Foyle finally leaves Hastings Police Station to his successor, DCS Clarke with very little ceremony. He arranges for a journey to the USA, before he learns that James Devereaux was arrested for joining the British Free Corps, a unit supporting Nazi Germany during the war. He starts to investigate the case. He visits Devereaux's lawyer and Devereaux himself. The damaged young man is unwilling to contest his treason case. Meanwhile, DI Milner is investigating the murder of Agnes Lyttleton, a secretary of Sir Charles Devereaux. The cases soon merge through Jack Stanford, a comrade of Devereaux in the Free Corps. Foyle discovers that the letters Devereaux was sending to Lyttleton, a childhood friend from the estate, contained coded information that she forwarded to British intelligence. After Devereaux went missing from the Free Corps, Stanford assumed the identity of "Jack" — a nickname Devereaux's mother Caroline used for her son — and continued the correspondence. Stanford murdered Lyttleton to prevent her testifying in support of Devereaux. Devereaux stayed silent to punish his father, who had murdered his wife as her young son watched unnoticed from a bird hide.

====Cast and characters====
It is revealed that Caroline Devereux nursed Foyle after an injury in World War I, and that they had an affair which ends when she discovers that she is pregnant and returns to her husband. After his resignation, Foyle plans to go to the US aboard the Queen Mary to "tie up some loose ends" — an oblique reference to his determination to bring Howard Paige to justice, since he was unable to do so in the episode "Fifty Ships". This episode sees the final appearance of Anthony Howell as Milner. Hastings council wants to pull down Hill House and build over the Green, but Foyle remembers archaeological finds that show a Roman cemetery existed on the site, and Wainwright uses this to oppose the plan. In the end, Hill House blows up, and Wainwright proposes to Sam among falling debris. In the last scene, they discuss their plans for marriage with Foyle.
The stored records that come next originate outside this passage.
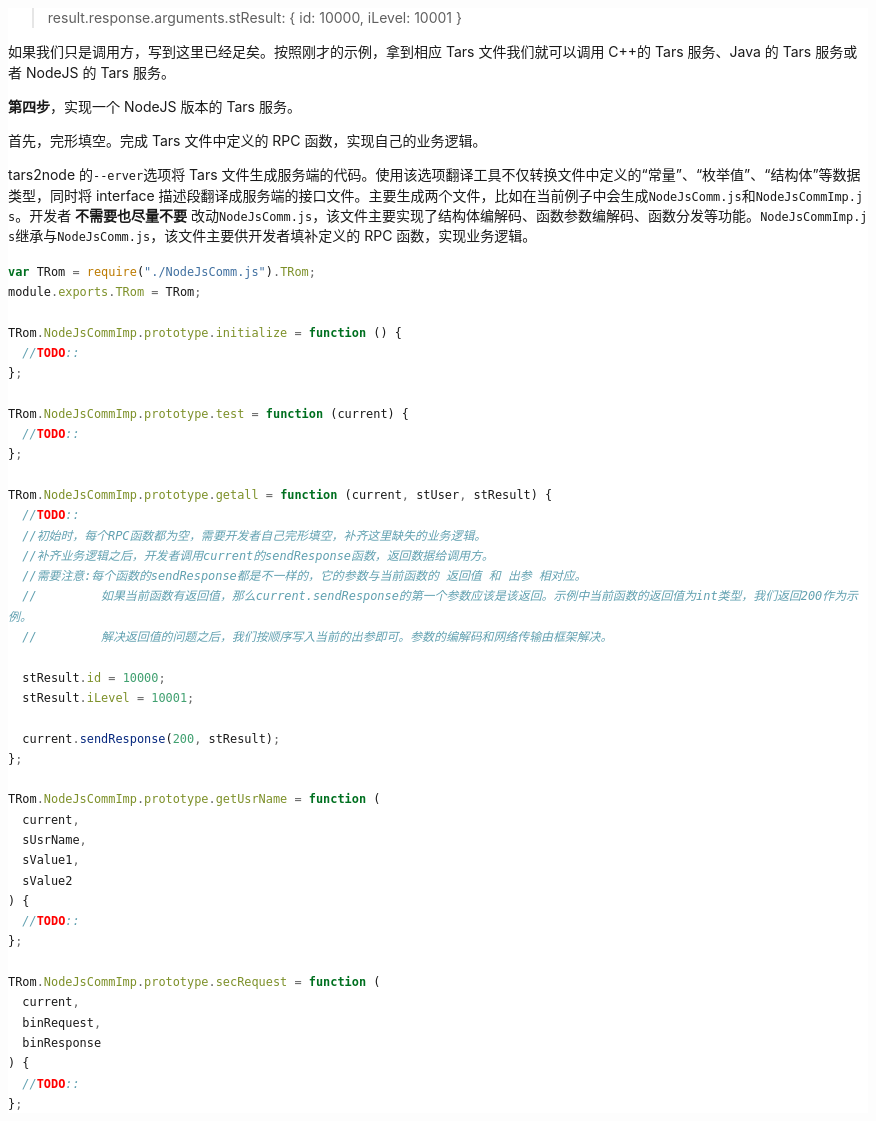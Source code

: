 > result.response.arguments.stResult: { id: 10000, iLevel: 10001 }

如果我们只是调用方，写到这里已经足矣。按照刚才的示例，拿到相应 Tars 文件我们就可以调用 C++的 Tars 服务、Java 的 Tars 服务或者 NodeJS 的 Tars 服务。

**第四步**，实现一个 NodeJS 版本的 Tars 服务。

首先，完形填空。完成 Tars 文件中定义的 RPC 函数，实现自己的业务逻辑。

tars2node 的`--erver`选项将 Tars 文件生成服务端的代码。使用该选项翻译工具不仅转换文件中定义的“常量”、“枚举值”、“结构体”等数据类型，同时将 interface 描述段翻译成服务端的接口文件。主要生成两个文件，比如在当前例子中会生成`NodeJsComm.js`和`NodeJsCommImp.js`。开发者 **不需要也尽量不要** 改动`NodeJsComm.js`，该文件主要实现了结构体编解码、函数参数编解码、函数分发等功能。`NodeJsCommImp.js`继承与`NodeJsComm.js`，该文件主要供开发者填补定义的 RPC 函数，实现业务逻辑。

```javascript
var TRom = require("./NodeJsComm.js").TRom;
module.exports.TRom = TRom;

TRom.NodeJsCommImp.prototype.initialize = function () {
  //TODO::
};

TRom.NodeJsCommImp.prototype.test = function (current) {
  //TODO::
};

TRom.NodeJsCommImp.prototype.getall = function (current, stUser, stResult) {
  //TODO::
  //初始时，每个RPC函数都为空，需要开发者自己完形填空，补齐这里缺失的业务逻辑。
  //补齐业务逻辑之后，开发者调用current的sendResponse函数，返回数据给调用方。
  //需要注意:每个函数的sendResponse都是不一样的，它的参数与当前函数的 返回值 和 出参 相对应。
  //         如果当前函数有返回值，那么current.sendResponse的第一个参数应该是该返回。示例中当前函数的返回值为int类型，我们返回200作为示例。
  //         解决返回值的问题之后，我们按顺序写入当前的出参即可。参数的编解码和网络传输由框架解决。

  stResult.id = 10000;
  stResult.iLevel = 10001;

  current.sendResponse(200, stResult);
};

TRom.NodeJsCommImp.prototype.getUsrName = function (
  current,
  sUsrName,
  sValue1,
  sValue2
) {
  //TODO::
};

TRom.NodeJsCommImp.prototype.secRequest = function (
  current,
  binRequest,
  binResponse
) {
  //TODO::
};
```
====Background and production====
The episode starts with the firebombing of Dresden in February 1945 and ends by highlighting the role of Queen Mary in repatriating US troops. It also introduces MI9, whose primary role was to support European Resistance networks. The Devereaux estate, referred to as Whitefriars in the episode, is fictional but loosely based on the life of William Devereux. There was a three-year gap before the next series, aired in 2013.

==International broadcast==
Series Six was broadcast in Australia on ABC weekly from 9 May 2010, in the United States on PBS stations on Masterpiece Mystery! as Foyle's War VI on 2, 9 and 16 May 2010, and on Netflix as of April 2014.